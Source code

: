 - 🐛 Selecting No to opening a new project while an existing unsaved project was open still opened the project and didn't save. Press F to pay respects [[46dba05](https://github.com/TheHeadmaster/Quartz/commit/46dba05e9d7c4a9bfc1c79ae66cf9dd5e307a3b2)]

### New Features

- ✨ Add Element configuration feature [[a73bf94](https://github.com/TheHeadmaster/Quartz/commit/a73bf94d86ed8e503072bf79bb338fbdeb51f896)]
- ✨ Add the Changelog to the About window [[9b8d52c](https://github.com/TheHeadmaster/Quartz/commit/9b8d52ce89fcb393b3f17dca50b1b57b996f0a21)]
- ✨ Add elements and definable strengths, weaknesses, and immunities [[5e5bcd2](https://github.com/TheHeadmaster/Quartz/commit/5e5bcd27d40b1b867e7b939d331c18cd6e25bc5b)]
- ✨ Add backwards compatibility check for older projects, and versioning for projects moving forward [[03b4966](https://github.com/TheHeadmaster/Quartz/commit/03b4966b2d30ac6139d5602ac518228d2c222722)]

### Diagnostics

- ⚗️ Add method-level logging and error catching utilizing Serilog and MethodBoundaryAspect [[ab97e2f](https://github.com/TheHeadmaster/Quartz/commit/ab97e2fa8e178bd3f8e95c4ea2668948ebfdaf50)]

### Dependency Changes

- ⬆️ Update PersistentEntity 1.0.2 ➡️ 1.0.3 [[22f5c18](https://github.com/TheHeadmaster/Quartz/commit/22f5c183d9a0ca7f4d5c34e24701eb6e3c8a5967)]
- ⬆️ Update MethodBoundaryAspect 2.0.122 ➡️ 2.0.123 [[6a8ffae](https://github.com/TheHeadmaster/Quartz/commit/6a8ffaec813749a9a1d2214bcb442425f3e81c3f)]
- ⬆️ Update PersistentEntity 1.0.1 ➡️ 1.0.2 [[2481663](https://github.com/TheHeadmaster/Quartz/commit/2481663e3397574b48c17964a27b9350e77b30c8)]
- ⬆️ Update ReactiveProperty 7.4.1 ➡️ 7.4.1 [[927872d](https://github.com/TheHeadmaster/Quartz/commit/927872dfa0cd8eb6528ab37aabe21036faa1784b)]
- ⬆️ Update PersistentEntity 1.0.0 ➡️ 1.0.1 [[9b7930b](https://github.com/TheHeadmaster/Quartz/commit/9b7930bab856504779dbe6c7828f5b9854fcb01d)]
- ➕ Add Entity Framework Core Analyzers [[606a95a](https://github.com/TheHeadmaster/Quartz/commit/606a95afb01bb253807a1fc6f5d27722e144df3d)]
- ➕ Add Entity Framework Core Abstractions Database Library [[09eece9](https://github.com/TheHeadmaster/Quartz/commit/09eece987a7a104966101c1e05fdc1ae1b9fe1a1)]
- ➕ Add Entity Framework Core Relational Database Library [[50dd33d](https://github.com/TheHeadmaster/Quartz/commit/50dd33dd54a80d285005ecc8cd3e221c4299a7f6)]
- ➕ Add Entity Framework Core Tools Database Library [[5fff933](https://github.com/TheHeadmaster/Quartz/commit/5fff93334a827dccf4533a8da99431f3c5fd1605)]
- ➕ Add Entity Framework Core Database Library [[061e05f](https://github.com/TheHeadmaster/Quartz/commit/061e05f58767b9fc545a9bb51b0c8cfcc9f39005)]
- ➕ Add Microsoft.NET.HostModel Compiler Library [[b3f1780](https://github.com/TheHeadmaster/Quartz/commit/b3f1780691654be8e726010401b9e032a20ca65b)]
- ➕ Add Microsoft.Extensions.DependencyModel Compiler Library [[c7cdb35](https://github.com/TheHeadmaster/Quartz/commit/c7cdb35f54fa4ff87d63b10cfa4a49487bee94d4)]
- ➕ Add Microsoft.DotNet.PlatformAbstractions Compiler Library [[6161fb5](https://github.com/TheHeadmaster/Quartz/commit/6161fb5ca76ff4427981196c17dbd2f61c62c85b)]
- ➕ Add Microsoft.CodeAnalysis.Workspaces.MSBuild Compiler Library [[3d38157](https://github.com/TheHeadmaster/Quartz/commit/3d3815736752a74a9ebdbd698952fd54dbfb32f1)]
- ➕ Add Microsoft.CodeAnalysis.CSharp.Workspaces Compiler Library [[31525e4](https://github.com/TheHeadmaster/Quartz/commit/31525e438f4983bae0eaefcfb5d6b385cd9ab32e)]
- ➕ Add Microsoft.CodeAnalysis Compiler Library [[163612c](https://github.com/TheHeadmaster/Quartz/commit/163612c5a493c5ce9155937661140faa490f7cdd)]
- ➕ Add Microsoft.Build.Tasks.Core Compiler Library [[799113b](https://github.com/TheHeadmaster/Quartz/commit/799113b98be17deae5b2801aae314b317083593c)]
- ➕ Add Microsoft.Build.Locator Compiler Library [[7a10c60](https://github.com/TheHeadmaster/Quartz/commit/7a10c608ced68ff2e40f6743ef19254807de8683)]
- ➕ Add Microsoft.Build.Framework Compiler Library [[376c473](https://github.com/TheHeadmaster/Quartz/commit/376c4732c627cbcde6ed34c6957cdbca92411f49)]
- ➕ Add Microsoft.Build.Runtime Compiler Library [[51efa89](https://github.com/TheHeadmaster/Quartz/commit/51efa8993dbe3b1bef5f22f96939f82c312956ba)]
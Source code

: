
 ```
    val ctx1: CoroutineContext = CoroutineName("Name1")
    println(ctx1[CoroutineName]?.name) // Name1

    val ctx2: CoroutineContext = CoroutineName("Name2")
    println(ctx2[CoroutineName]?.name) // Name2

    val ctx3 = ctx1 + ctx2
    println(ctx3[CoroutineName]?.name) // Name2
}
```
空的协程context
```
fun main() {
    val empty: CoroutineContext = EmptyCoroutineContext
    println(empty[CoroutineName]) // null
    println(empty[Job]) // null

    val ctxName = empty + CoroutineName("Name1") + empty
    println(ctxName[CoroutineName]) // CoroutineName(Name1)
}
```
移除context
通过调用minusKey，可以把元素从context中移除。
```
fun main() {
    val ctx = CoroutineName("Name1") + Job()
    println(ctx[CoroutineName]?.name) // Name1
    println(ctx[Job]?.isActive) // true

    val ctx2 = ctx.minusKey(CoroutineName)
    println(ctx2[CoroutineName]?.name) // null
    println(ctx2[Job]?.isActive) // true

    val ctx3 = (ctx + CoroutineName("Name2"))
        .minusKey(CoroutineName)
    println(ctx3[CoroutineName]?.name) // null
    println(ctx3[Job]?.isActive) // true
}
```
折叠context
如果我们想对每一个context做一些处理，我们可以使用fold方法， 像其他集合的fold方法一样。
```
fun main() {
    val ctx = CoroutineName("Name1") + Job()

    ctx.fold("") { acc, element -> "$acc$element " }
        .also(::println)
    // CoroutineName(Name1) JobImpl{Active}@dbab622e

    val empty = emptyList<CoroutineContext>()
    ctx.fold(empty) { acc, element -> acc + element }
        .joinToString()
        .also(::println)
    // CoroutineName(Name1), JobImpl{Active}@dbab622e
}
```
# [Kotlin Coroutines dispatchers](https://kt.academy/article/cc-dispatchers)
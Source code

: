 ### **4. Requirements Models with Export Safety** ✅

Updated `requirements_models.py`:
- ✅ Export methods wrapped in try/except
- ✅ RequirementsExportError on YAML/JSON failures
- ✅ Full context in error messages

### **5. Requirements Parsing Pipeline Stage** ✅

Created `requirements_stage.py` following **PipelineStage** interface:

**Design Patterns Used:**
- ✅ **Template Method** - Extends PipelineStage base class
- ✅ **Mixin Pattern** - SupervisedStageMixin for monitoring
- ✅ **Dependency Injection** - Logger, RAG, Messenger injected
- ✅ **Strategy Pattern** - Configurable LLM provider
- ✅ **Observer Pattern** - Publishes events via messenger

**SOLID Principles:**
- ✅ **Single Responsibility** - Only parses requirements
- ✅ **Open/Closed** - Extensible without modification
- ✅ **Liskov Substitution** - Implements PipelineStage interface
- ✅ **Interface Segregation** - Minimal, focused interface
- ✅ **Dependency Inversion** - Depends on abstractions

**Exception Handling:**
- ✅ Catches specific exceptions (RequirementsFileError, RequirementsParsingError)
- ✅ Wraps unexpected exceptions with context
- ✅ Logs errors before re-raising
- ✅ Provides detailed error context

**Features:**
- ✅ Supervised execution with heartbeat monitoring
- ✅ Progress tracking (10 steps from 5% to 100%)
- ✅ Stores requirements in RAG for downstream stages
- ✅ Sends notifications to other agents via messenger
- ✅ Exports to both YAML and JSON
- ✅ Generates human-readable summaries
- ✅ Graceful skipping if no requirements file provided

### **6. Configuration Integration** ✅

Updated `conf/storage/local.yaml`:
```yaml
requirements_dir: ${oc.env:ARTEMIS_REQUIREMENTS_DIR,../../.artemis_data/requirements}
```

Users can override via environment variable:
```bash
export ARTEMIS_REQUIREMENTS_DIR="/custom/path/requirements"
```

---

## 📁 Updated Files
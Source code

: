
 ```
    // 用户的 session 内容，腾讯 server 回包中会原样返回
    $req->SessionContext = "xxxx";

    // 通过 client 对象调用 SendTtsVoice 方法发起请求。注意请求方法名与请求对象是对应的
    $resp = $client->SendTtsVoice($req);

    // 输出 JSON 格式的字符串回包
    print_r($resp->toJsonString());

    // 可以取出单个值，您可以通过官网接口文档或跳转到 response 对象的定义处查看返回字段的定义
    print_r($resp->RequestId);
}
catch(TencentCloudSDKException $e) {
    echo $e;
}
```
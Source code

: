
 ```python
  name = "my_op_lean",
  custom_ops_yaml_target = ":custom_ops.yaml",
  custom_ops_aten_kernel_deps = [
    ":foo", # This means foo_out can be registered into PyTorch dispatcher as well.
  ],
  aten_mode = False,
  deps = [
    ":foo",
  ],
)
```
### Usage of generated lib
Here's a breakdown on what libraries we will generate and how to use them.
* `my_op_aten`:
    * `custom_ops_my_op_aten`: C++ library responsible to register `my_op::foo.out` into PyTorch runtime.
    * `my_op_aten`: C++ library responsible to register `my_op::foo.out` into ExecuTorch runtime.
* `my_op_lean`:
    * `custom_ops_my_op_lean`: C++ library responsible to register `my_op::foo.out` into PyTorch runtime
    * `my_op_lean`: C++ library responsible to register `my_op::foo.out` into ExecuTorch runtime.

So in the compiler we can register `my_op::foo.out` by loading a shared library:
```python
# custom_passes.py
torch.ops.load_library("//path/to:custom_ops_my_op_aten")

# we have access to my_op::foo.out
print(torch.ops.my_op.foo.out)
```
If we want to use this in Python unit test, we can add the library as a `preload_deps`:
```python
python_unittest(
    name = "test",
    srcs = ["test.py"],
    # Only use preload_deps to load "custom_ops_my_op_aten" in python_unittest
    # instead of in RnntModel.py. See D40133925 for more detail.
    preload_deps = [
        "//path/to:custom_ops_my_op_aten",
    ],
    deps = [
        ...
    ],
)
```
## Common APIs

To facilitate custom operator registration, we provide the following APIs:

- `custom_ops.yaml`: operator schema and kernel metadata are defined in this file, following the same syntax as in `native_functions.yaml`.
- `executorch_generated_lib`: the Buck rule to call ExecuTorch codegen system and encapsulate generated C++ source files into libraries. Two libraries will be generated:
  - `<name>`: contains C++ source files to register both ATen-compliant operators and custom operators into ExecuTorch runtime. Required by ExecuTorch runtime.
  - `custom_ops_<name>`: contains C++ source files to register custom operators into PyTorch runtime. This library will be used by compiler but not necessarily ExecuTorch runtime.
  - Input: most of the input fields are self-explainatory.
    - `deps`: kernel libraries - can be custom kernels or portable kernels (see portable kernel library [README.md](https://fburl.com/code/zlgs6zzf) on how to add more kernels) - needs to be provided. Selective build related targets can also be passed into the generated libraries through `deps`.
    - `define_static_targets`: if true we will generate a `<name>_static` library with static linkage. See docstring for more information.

### [About this task]
All lines of the material that contain the word "responsible" should be listed.

### [Answer below]
    * `custom_ops_my_op_aten`: C++ library responsible to register `my_op::foo.out` into PyTorch runtime.
    * `my_op_aten`: C++ library responsible to register `my_op::foo.out` into ExecuTorch runtime.
    * `custom_ops_my_op_lean`: C++ library responsible to register `my_op::foo.out` into PyTorch runtime
    * `my_op_lean`: C++ library responsible to register `my_op::foo.out` into ExecuTorch runtime.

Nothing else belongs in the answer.